[Stored records]
>>>
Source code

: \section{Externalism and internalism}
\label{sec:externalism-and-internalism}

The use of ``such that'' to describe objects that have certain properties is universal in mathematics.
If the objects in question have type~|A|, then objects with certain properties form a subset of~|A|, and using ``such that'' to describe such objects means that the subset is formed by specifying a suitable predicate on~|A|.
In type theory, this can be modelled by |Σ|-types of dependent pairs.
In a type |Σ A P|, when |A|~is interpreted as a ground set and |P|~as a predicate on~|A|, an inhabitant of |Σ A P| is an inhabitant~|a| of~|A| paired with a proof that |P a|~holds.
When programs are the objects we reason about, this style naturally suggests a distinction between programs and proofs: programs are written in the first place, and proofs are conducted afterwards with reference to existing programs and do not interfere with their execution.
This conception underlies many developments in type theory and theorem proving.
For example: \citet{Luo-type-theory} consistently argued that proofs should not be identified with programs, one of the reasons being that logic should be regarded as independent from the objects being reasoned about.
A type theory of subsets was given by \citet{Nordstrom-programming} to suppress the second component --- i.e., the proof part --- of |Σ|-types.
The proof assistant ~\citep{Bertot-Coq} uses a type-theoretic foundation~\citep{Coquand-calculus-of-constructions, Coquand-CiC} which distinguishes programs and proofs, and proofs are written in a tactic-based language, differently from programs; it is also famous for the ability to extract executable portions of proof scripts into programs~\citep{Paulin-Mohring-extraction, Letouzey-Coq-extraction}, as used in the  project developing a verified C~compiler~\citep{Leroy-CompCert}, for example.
<<<
>>>
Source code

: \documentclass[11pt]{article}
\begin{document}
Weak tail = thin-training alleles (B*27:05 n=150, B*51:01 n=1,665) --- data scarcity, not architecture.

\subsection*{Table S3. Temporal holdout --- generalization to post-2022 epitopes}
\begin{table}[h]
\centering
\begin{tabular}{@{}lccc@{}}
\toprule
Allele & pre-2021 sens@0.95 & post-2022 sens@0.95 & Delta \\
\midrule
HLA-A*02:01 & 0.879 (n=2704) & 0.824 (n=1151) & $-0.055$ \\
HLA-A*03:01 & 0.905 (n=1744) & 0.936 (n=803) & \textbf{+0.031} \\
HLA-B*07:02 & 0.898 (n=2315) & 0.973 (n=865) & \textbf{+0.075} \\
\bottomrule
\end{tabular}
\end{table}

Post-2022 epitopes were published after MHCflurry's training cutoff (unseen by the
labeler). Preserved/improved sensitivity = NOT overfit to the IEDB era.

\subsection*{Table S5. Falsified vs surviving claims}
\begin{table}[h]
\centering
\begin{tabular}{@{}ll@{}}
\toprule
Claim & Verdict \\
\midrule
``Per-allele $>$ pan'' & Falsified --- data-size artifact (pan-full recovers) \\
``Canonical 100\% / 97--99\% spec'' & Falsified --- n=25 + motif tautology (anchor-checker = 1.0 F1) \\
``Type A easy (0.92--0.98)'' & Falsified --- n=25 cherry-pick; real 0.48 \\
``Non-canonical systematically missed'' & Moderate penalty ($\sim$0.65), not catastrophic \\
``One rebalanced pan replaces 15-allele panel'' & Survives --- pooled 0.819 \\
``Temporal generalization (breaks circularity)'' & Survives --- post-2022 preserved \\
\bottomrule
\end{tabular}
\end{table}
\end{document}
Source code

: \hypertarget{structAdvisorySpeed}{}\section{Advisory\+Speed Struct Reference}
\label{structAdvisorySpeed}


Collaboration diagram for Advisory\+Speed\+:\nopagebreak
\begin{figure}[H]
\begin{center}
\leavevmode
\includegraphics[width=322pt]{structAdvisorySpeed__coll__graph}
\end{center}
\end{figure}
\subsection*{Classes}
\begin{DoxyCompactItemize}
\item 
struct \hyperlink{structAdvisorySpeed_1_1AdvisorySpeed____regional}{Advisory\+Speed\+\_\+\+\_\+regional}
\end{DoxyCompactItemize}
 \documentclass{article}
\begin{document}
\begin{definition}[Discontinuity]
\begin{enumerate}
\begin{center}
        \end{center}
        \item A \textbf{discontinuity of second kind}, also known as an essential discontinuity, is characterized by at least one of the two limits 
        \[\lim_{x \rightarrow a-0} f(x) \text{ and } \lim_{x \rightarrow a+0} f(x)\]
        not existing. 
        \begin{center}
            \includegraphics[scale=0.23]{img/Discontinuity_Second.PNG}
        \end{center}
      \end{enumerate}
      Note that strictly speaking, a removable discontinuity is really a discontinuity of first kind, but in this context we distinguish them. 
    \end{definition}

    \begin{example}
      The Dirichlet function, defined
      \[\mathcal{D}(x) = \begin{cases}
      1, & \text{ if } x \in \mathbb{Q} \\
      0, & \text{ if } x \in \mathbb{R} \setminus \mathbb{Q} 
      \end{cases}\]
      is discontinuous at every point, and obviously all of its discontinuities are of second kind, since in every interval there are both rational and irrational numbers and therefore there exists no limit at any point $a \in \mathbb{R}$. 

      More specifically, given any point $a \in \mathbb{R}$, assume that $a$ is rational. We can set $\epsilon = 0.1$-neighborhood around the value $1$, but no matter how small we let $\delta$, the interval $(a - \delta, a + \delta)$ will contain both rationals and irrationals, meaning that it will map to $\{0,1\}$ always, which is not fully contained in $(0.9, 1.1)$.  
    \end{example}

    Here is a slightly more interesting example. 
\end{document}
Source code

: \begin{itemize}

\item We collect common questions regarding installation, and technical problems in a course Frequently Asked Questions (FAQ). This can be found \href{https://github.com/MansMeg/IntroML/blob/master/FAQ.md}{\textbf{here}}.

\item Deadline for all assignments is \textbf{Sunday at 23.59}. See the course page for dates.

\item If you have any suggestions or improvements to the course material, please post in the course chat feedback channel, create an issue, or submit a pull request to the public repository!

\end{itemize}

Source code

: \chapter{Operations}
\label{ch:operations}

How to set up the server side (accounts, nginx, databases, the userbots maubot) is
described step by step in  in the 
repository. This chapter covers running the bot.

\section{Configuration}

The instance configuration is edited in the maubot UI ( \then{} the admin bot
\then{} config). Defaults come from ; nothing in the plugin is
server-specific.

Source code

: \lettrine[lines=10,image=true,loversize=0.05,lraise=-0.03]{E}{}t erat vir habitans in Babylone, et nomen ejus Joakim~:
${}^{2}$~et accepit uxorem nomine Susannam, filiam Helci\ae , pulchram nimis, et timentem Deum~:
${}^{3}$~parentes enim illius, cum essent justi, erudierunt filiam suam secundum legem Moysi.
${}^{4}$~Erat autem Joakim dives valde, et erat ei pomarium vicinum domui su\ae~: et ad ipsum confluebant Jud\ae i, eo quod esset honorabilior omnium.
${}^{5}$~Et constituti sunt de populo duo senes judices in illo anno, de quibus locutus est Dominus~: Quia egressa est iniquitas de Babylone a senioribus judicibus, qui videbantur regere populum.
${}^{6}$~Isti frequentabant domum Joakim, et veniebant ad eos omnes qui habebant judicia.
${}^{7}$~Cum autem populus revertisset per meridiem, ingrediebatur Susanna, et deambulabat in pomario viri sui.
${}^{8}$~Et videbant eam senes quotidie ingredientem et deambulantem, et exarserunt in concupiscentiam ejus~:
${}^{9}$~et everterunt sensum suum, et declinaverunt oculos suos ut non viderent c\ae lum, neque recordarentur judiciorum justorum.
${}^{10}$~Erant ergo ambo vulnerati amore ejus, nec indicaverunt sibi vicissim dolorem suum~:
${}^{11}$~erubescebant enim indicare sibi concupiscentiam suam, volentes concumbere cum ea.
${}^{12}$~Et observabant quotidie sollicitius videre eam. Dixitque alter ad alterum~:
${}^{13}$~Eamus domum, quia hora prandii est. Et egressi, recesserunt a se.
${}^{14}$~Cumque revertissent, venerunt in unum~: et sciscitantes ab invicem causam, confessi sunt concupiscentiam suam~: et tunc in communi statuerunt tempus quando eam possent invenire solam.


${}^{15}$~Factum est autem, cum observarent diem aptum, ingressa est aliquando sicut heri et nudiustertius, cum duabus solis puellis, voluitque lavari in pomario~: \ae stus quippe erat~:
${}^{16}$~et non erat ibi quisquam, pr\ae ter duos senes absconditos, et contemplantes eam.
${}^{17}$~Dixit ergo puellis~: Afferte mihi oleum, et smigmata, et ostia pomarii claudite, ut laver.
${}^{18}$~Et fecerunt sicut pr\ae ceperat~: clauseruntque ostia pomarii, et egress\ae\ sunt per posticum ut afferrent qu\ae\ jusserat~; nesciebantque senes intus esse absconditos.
<<<
>>>
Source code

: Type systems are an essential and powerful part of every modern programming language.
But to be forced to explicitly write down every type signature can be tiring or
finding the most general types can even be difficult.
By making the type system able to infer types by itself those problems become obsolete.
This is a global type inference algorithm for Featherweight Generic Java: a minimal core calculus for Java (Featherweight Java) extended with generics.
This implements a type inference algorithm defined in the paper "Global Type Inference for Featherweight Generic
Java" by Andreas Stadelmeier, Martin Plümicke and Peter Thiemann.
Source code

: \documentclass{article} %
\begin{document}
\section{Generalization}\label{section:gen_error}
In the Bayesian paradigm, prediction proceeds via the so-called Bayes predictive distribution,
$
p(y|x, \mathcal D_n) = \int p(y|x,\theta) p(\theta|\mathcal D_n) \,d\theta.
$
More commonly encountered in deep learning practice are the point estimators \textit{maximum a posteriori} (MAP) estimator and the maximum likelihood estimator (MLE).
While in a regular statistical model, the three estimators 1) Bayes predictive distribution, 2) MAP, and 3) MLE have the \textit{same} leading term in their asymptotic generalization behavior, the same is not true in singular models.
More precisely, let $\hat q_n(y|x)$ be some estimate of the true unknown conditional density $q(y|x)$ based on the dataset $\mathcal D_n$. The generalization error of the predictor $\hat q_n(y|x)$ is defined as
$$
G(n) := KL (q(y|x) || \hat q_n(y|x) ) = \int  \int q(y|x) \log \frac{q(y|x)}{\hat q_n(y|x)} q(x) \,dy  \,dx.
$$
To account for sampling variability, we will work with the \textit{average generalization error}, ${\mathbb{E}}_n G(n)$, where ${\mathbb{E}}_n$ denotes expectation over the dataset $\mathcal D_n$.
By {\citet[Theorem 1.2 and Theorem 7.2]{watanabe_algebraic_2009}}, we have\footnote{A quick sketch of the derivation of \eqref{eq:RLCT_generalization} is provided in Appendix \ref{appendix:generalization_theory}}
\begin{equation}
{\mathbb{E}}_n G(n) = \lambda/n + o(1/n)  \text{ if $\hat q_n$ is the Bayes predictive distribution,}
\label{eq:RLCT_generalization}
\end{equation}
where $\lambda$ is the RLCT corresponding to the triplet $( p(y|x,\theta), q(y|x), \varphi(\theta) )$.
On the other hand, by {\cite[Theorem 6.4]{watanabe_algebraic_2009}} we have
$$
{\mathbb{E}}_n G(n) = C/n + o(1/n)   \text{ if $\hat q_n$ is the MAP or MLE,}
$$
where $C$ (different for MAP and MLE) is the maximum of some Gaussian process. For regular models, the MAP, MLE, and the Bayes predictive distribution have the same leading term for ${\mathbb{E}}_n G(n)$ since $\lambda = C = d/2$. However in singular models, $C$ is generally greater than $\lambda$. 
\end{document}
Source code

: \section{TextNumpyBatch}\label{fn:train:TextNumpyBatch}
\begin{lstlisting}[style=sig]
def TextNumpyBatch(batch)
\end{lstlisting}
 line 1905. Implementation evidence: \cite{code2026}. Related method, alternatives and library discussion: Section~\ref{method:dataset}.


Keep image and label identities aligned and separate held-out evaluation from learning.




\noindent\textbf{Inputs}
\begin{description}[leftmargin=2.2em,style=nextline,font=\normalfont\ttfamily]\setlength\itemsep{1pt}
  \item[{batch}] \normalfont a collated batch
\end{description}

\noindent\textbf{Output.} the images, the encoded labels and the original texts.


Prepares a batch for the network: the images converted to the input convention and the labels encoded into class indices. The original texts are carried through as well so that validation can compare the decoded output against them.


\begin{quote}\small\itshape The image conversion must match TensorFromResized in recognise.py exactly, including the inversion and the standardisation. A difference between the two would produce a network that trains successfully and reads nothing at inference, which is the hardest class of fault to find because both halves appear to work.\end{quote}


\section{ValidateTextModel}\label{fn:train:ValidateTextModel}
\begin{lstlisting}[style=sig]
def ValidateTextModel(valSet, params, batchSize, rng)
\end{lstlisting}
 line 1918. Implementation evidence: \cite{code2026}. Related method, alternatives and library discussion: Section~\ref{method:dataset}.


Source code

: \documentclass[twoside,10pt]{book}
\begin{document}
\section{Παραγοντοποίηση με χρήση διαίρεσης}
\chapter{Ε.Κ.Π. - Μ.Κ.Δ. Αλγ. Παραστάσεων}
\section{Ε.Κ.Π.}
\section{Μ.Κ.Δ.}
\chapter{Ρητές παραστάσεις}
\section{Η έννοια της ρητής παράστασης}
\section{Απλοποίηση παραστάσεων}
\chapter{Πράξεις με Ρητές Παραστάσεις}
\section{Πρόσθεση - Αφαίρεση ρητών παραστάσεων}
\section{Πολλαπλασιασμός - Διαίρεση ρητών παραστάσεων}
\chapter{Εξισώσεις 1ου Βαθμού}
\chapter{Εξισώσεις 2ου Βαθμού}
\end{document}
<<<
**About this exercise:** Write out every line in the data that holds the string "images".

**Written answer:**
\noindent\textbf{Output.} the images, the encoded labels and the original texts.
Prepares a batch for the network: the images converted to the input convention and the labels encoded into class indices. The original texts are carried through as well so that validation can compare the decoded output against them.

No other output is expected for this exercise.